> _THE PROBLEM_
Once the pictures are set aside, copy the records below exactly as they stand.

> _WORKING DATA_
*** Block opens ***

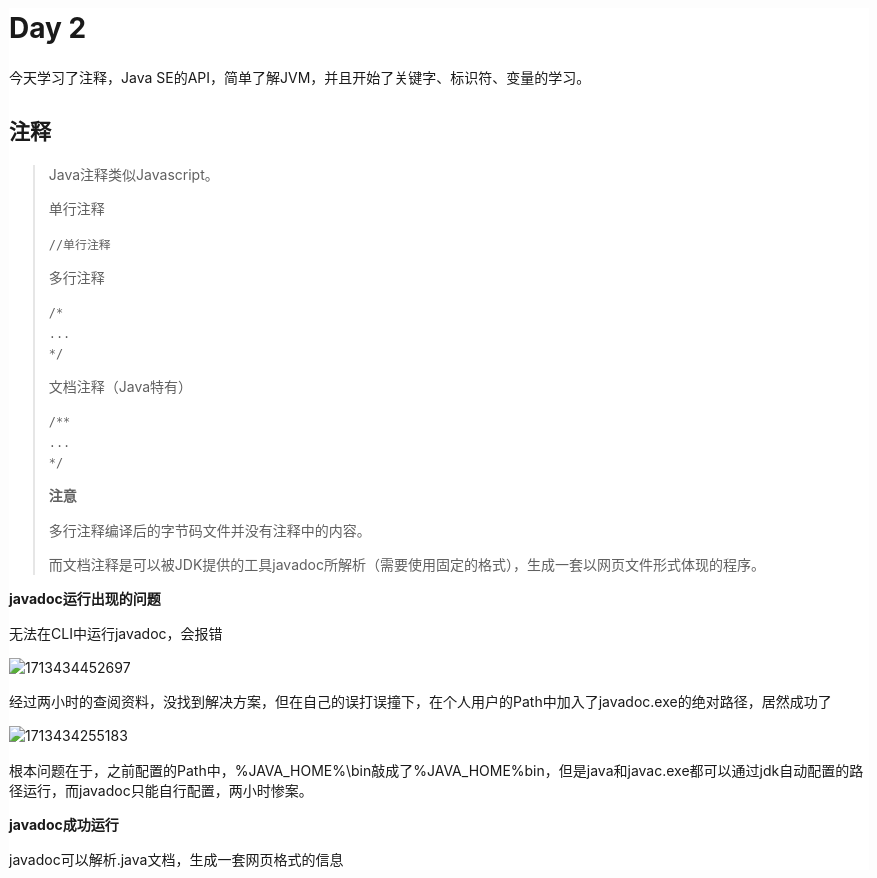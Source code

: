 # Day 2

今天学习了注释，Java SE的API，简单了解JVM，并且开始了关键字、标识符、变量的学习。

## 注释

> Java注释类似Javascript。
>
> 单行注释
>
> ```
> //单行注释
> ```
>
> 多行注释
>
> ```
> /*
> ...
> */
> ```
>
> 文档注释（Java特有）
>
> ```
> /**
> ...
> */
> ```
>
> **注意**
>
> 多行注释编译后的字节码文件并没有注释中的内容。
>
> 而文档注释是可以被JDK提供的工具javadoc所解析（需要使用固定的格式），生成一套以网页文件形式体现的程序。

**javadoc运行出现的问题**

无法在CLI中运行javadoc，会报错

![1713434452697](C:/Users/13119/AppData/Roaming/Typora/typora-user-images/1713434452697.png)

经过两小时的查阅资料，没找到解决方案，但在自己的误打误撞下，在个人用户的Path中加入了javadoc.exe的绝对路径，居然成功了

![1713434255183](C:/Users/13119/AppData/Roaming/Typora/typora-user-images/1713434255183.png)

根本问题在于，之前配置的Path中，%JAVA_HOME%\bin敲成了%JAVA_HOME\%bin，但是java和javac.exe都可以通过jdk自动配置的路径运行，而javadoc只能自行配置，两小时惨案。

**javadoc成功运行**

javadoc可以解析.java文档，生成一套网页格式的信息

*** Block closes ***

> _RESPONSE BELOW_
Source code

: # Day 2

今天学习了注释，Java SE的API，简单了解JVM，并且开始了关键字、标识符、变量的学习。

## 注释

> Java注释类似Javascript。
>
> 单行注释
>
> ```
> //单行注释
> ```
>
> 多行注释
>
> ```
> /*
> ...
> */
> ```
>
> 文档注释（Java特有）
>
> ```
> /**
> ...
> */
> ```
>
> **注意**
>
> 多行注释编译后的字节码文件并没有注释中的内容。
>
> 而文档注释是可以被JDK提供的工具javadoc所解析（需要使用固定的格式），生成一套以网页文件形式体现的程序。

**javadoc运行出现的问题**

无法在CLI中运行javadoc，会报错

![1713434452697](C:/Users/13119/AppData/Roaming/Typora/typora-user-images/1713434452697.png)

经过两小时的查阅资料，没找到解决方案，但在自己的误打误撞下，在个人用户的Path中加入了javadoc.exe的绝对路径，居然成功了

![1713434255183](C:/Users/13119/AppData/Roaming/Typora/typora-user-images/1713434255183.png)

根本问题在于，之前配置的Path中，%JAVA_HOME%\bin敲成了%JAVA_HOME\%bin，但是java和javac.exe都可以通过jdk自动配置的路径运行，而javadoc只能自行配置，两小时惨案。

**javadoc成功运行**

javadoc可以解析.java文档，生成一套网页格式的信息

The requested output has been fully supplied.